Does PHEIC Make Sense?

After a few years of frailty, Cambodian Royal Ballet dancer Em Theay died aged 88 years old at her home in Phnom Penh on Tuesday.

As per policy for every death now, the COVID-19 team arrived at her home and took a nasal swab from her corpse. She officially died of COVID-19 based on a positive test to viral remnants. There is no information on which test was used or whether confirmatory sequencing was undertaken to confirm a true positive result. Whether viral remnants were viable, and whether they were responsible for her death via normal diagnostic procedures requiring clinical symptoms, is irrelevant. This is a Public Health Emergency of International Concern (PHEIC) and COVID-19 related interventions on all corpses are now considered as life saving as lockdown.

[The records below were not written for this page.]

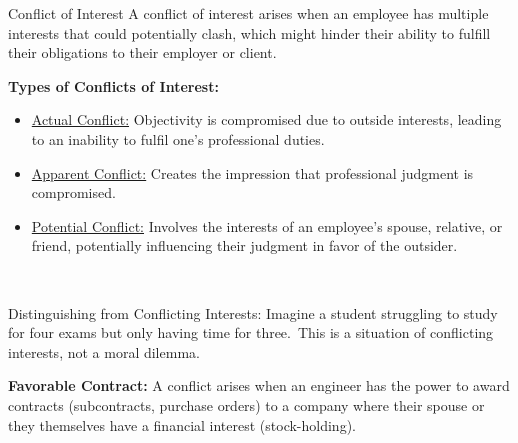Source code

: \documentclass[11pt]{beamer}
\begin{document}
    \begin{frame}[t,allowframebreaks]{Conflict of Interest}
        A conflict of interest arises when an employee has multiple interests that could potentially clash, which might
        hinder their ability to fulfill their obligations to their employer or client.\\[10pt]
        \begin{minipage}[t]{0.6\textwidth}
            \small
            \textbf{Types of Conflicts of Interest:}
            \begin{itemize}
                \item \ul{Actual Conflict:} Objectivity is compromised due to outside interests, leading to an inability
                to fulfil one's professional duties.
                \item \ul{Apparent Conflict:} Creates the impression that professional judgment is compromised.
                \item \ul{Potential Conflict:} Involves the interests of an employee's spouse, relative, or friend,
                potentially influencing their judgment in favor of the outsider.
            \end{itemize}
        \end{minipage}
        \begin{minipage}[t]{0.05\textwidth}
            ~
        \end{minipage}
        \begin{minipage}[t]{0.3\textwidth}
            \small
            \vspace*{-8pt}
            \begin{block}{Distinguishing from Conflicting Interests:}
                \footnotesize
                Imagine a student struggling to study for four exams but only having time for three.\ This is a
                situation of conflicting interests, not a moral dilemma.
            \end{block}
        \end{minipage}

        \framebreak

        \textbf{Favorable Contract:}
        A conflict arises when an engineer has the power to award contracts (subcontracts, purchase orders) to a
        company where their spouse or they themselves have a financial interest (stock-holding).
        \\[10pt]


\end{frame}
\end{document}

Those criticising the COVID-19 response are threatened with crushing fines and jail time. Noone openly criticises it. Young Cambodian nurses with limited alternative employment opportunities post photographs on social media of themselves dressed in full Personal Protective Equipment: face shields, surgical masks, plastic gowns, gloves; supportive of a new program overriding all others, which provides purpose, belonging and income in an already tiny, and shrinking opportunity market.

Regular testing and experimental vaccination are now mandatory to many jobs, especially the thousands of young factory workers who are transported between their village and factory on cattle trucks each day. With even fewer prospects than the health care staff employed to test and vaccinate, they have no choice and everyday a proportion of young, healthy men and women with no right to sick pay are placed into quarantine following a positive test. Most such results are either false positives or detecting tiny amounts of virus scurrying across the nasal mucosa of immune healthy individuals. None of these young people being labelled “cases” are at risk of COVID-19 disease. Many thousands of swabs per day in a nation becoming further impoverished, living in fear and in constant threat of lockdown due to PHEIC.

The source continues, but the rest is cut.